Com efeito, o presidente Jair Bolsonaro também é muitas vezes desmerecido pela sua capacidade de articulação. Muito se prospectou sobre a possibilidade de Sergio Moro "roubar" votos de bolsonaristas descontentes com a política no país. Bolsonaro, contudo, solidificou uma ampla base eleitoral, e é garantido que terá ao menos 20% dos votos em 2022. Além disso, o presidente se
prepara para relançar o Auxílio Brasil, programa de transferência de renda que pode render
simpatia do eleitorado mais pobre.
Questionado sobre as razões de uma terceira via não ter "animado" o eleitorado brasileiro, Paulo Baía foi cético: "Essa história de terceira via é um conto de fadas. Enfim, é uma panaceia". Ele reforçou a sua opinião de que a eleição não está polarizada como se imaginava, "ela está afunilada".

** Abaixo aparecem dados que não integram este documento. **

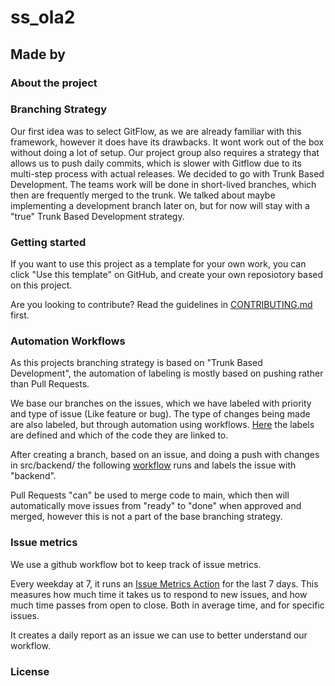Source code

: # ss_ola2

## Made by

### About the project



### Branching Strategy

Our first idea was to select GitFlow, as we are already familiar with this framework, however it does have its drawbacks. It wont work out of the box without doing a lot of setup. Our project group also requires a strategy that allows us to push daily commits, which is slower with Gitflow due to its multi-step process with actual releases.
We decided to go with Trunk Based Development. The teams work will be done in short-lived branches, which then are frequently merged to the trunk.
We talked about maybe implementing a development branch later on, but for now will stay with a "true" Trunk Based Development strategy.

### Getting started

If you want to use this project as a template for your own work, you can click "Use this template" on GitHub, and create your own reposiotory based on this project.

Are you looking to contribute? Read the guidelines in [CONTRIBUTING.md](CONTRIBUTING.md) first.

### Automation Workflows
As this projects branching strategy is based on "Trunk Based Development", the automation of labeling is mostly based on pushing rather than Pull Requests.

We base our branches on the issues, which we have labeled with priority and type of issue (Like feature or bug). The type of changes being made are also labeled, but through automation using workflows.
[Here](.github/labeler.yml) the labels are defined and which of the code they are linked to.

After creating a branch, based on an issue, and doing a push with changes in src/backend/ the following [workflow](.github/workflows/labels-on-push.yml) runs and labels the issue with "backend".

Pull Requests "can" be used to merge code to main, which then will automatically move issues from "ready" to "done" when approved and merged, however this is not a part of the base branching strategy.



### Issue metrics

We use a github workflow bot to keep track of issue metrics. 

Every weekday at 7, it runs an [Issue Metrics Action](https://github.com/marketplace/actions/issue-metrics) for the last 7 days. This measures how much time it takes us to respond to new issues, and how much time passes from open to close. Both in average time, and for specific issues.

It creates a daily report as an issue we can use to better understand our workflow. 

### License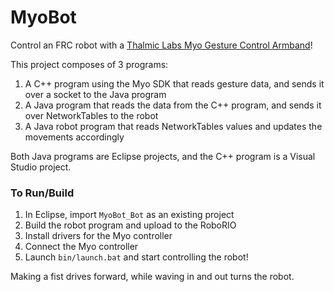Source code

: # MyoBot
Control an FRC robot with a <a href="https://youtu.be/oWu9TFJjHaM">Thalmic Labs Myo Gesture Control Armband</a>!

This project composes of 3 programs:
1. A C++ program using the Myo SDK that reads gesture data, and sends it over a socket to the Java program
2. A Java program that reads the data from the C++ program, and sends it over NetworkTables to the robot
3. A Java robot program that reads NetworkTables values and updates the movements accordingly

Both Java programs are Eclipse projects, and the C++ program is a Visual Studio project.

### To Run/Build
1. In Eclipse, import `MyoBot_Bot` as an existing project
2. Build the robot program and upload to the RoboRIO
3. Install drivers for the Myo controller
4. Connect the Myo controller
5. Launch `bin/launch.bat` and start controlling the robot!

Making a fist drives forward, while waving in and out turns the robot.
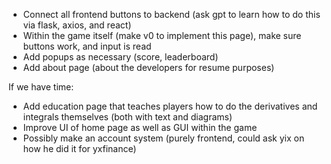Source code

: - Connect all frontend buttons to backend (ask gpt to learn how to do this via flask, axios, and react)
- Within the game itself (make v0 to implement this page), make sure buttons work, and input is read
- Add popups as necessary (score, leaderboard)
- Add about page (about the developers for resume purposes)

If we have time:
- Add education page that teaches players how to do the derivatives and integrals themselves (both with text and diagrams)
- Improve UI of home page as well as GUI within the game
- Possibly make an account system (purely frontend, could ask yix on how he did it for yxfinance)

A razão para o afunilamento, diz o cientista político, é que as campanhas de Lula e Bolsonaro tem objetivos semelhantes. A despeito de temas que sensibilizam a população, a atual crise econômica no país impõe uma agenda prioritária: a alta inflação, o desemprego e o retorno do Brasil ao mapa da fome. A corrupção, evidentemente, também será alvo de acalorados debates, mas é provável que as
discussões sobre o futuro econômico do país sejam o
principal tema ao longo de 2022.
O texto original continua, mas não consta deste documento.